Brian Tomasik has a good essay that, although provocatively, questions: “is it better to blog or formally publish”? The essay suggests some arguments for publishing in journals and conferences and some arguments against publishing in journal and conferences. According to Tomasik, traditional outlets are “good” for signalling quality, “appearing normal” (this is nice), building on previous literature, having formal and informal feedback, being citable. But they are “bad” because of (often useless) time investment, grunt work, slow turnaround, impossibility to change or remove articles, narrowing of focus and potentially limited audiences. In my opinion, the last two points are the real issues: journal writing is limited (in SSH at least) by the need to follow a “rigorous” method that may result in downplaying new, although less “secure”, ideas; journals are read by scholars (and by those who read English), end point.
My answer to the question “is it better to blog or formally publish” therefore is: do both! I think we need to “impact” at the same time within the academic world – which is where new ideas may be produced and our ideas be further explored – and outside it, in the “real world” where ideas may impact on society, culture, politics.
An important issue is that of “timing”. In an era of “zero distances” (for communication and for those who can access the networks, at least), in an era in which delay is reduced to minimum in several fields (think to photography, for example), there is a generalised pressure for “being fast”.
Michael Eisen talks of the “glacial pace” of academic publishing. The experience of “delay” for the sake of formal publication is a daily struggle within academe. To make an example, I have a paper submitted in July 2012 (yes, two thousands and twelve), which is undergoing the third (or fourth?) review: of course it is my responsibility as well (it was my first paper submitted to an international journal, you know, I would spare a lot of work to reviewers, nowadays). I feel nevertheless frustrated when I have to wait six/eight months between a submission and a feedback. And I feel my case studies “old”, at least for the sake of narrative.
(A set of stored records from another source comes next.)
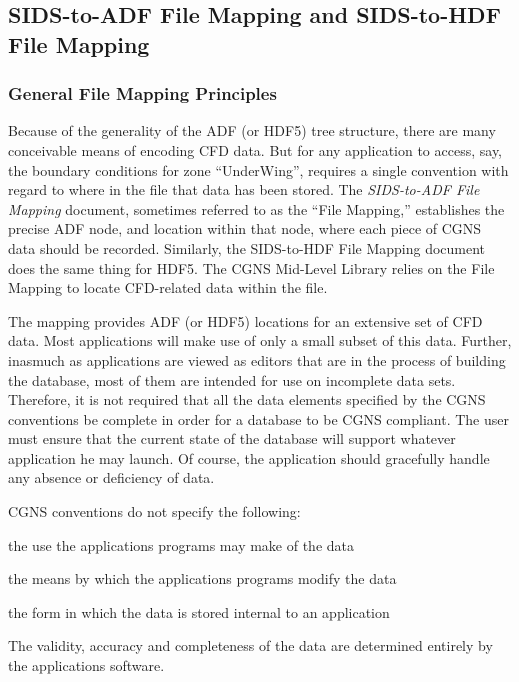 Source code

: \subsection{SIDS-to-ADF File Mapping and SIDS-to-HDF File Mapping}

\subsubsection{General File Mapping Principles}

Because of the generality of the ADF (or HDF5) tree structure, there are
many conceivable means of encoding CFD data.
But for any application to access, say, the boundary conditions for zone
``UnderWing'', requires a single convention with regard to where in the
file that data has been stored.
The \textit{SIDS-to-ADF File Mapping} document, sometimes referred to
as the ``File Mapping,'' establishes the precise ADF node, and location
within that node, where each piece of CGNS data should be recorded.
Similarly, the SIDS-to-HDF File Mapping document does the same thing for
HDF5.
The CGNS Mid-Level Library relies on the File Mapping to locate
CFD-related data within the file.

The mapping provides ADF (or HDF5) locations for an extensive set of CFD
data.
Most applications will make use of only a small subset of this data.
Further, inasmuch as applications are viewed as editors that are in the
process of building the database, most of them are intended for use on
incomplete data sets.
Therefore, it is not required that all the data elements specified by
the CGNS conventions be complete in order for a database to be CGNS
compliant.
The user must ensure that the current state of the database will support
whatever application he may launch.
Of course, the application should gracefully handle any absence or
deficiency of data.

CGNS conventions do not specify the following:

\begin{itemize*}
\item the use the applications programs may make of the data
\item the means by which the applications programs modify the data
\item the form in which the data is stored internal to an application
\end{itemize*}

\noindent
The validity, accuracy and completeness of the data are determined
entirely by the applications software.

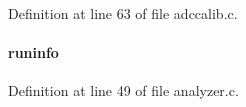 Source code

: Definition at line 63 of file adccalib.c.
\paragraph[{runinfo}]{ {\bf runinfo}}\hfill\label{adccalib_8c_ade46d29add32a0b6910ebc8da0fea69b}


Definition at line 49 of file analyzer.c.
Yet, as remembered by Catherine Durose and Katherine Tonkiss, fast scholarship is not always good scholarship. Time and patience are necessary in order to build and frame good ideas, indeed. This is one of the reason I still think the PhD is one of the most exciting adventures for a curious mind (in SSH, at least) – and why I am an advocate of thesis in PhDs. This also suggests us that writing papers for journals is important, but looking for more flexible outlets, like books, is important as well.
Yes, the point, here, is that academe is in a turn-point of its history, and it should be evident that up-to-date outreach, impact journal publication, and slow, traditional writing are to be accepted as the faces of the same coin, the three sides of our moon.